June 30th
Caring for Kittens

Taking care of kittens and not quite sure what to do? Check out this basic daily care guide.

Basic Daily Care – Environment

Since kittens can only warm themselves to 5°C above room temperature, extra warmth needs to be provided for them. Keep the room warm and also provide an accessible source of warmth for them like a heating pad on low. Ensure that the kittens can move towards and away from the heat source in case they get too hot or too cold.

Use the graphic below as a reference for the appropriate temperature to keep kittens at.

Temperature Chart

Kittens need to be dry so they can stay warm. Do not bathe them unless absolutely necessary. If you do have to clean them, try to spot clean them so they don’t get soaking wet. Simply run warm water onto a cloth and be sure to dry the kittens well afterwards.

Kitten in towel

The area where the kittens are kept needs to be kept clean and dry as well.

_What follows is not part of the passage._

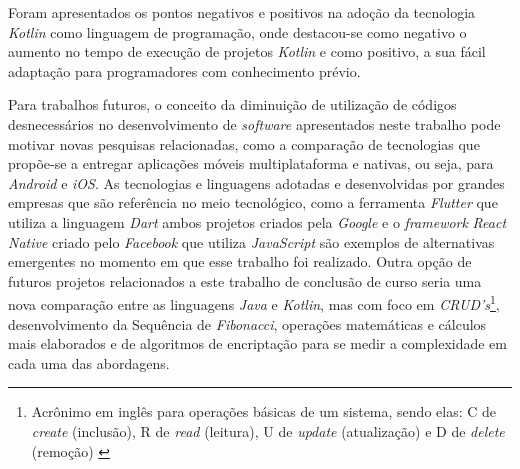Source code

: Foram apresentados os pontos negativos e positivos na adoção da tecnologia \textit{Kotlin} como linguagem de programação, onde destacou-se como negativo o aumento no tempo de execução de projetos \textit{Kotlin} e como positivo, a sua fácil adaptação para programadores com conhecimento prévio.

Para trabalhos futuros, o conceito da diminuição de utilização de códigos desnecessários no desenvolvimento de \textit{software} apresentados neste trabalho pode motivar novas pesquisas relacionadas, como a comparação de tecnologias que propõe-se a entregar aplicações móveis multiplataforma e nativas, ou seja, para \textit{Android} e \textit{iOS}. As tecnologias e linguagens adotadas e desenvolvidas por grandes empresas que são referência no meio tecnológico, como a ferramenta \textit{Flutter} que utiliza a linguagem \textit{Dart} ambos projetos criados pela \textit{Google} e o \textit{framework} \textit{React Native} criado pelo \textit{Facebook} que utiliza \textit{JavaScript} são exemplos de alternativas emergentes no momento em que esse trabalho foi realizado. Outra opção de futuros projetos relacionados a este trabalho de conclusão de curso seria uma nova comparação entre as linguagens \textit{Java} e \textit{Kotlin}, mas com foco em \textit{CRUD's}\footnote[1]{Acrônimo em inglês para operações básicas de um sistema, sendo elas: C de  \textit{create} (inclusão), R de  \textit{read} (leitura), U de  \textit{update} (atualização) e D de  \textit{delete} (remoção) \cite{CRUD}}, desenvolvimento da Sequência de \textit{Fibonacci},  operações matemáticas e cálculos mais elaborados e de algoritmos de encriptação para se medir a complexidade em cada uma das abordagens.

This helps to keep the kittens warm and prevents illness. Keep the kittens in an easy to clean area. Always disinfect the area after an illness or between litters using a diluted bleach mixture that is one part bleach to 32 parts water. Let sit for 10 minutes and then rise thoroughly.

Basic Daily Care – Feeding

When bottle feeding orphaned kittens, mix one part formula with two parts water. For the first few days, you may wish to start with one part formula with three or four parts water. Keep the formula in the fridge and be sure to discard it after 24 hours. When bottle feeding kittens, keep their heads level and do not place them on their backs like a human baby. Do not squeeze the bottle and be careful not to overfeed them. Overfeeding is the number one cause of diarrhea.

kitten feeding

Use the graphic below as a reference for the appropriate amount to feed kittens.

Feeding Chart

If the kittens are nursing from their mother, check her mammary glands daily for milk production, heat, redness and swelling.

Mama cat and kittens

It’s also important to weigh kittens daily to ensure that they are nursing enough.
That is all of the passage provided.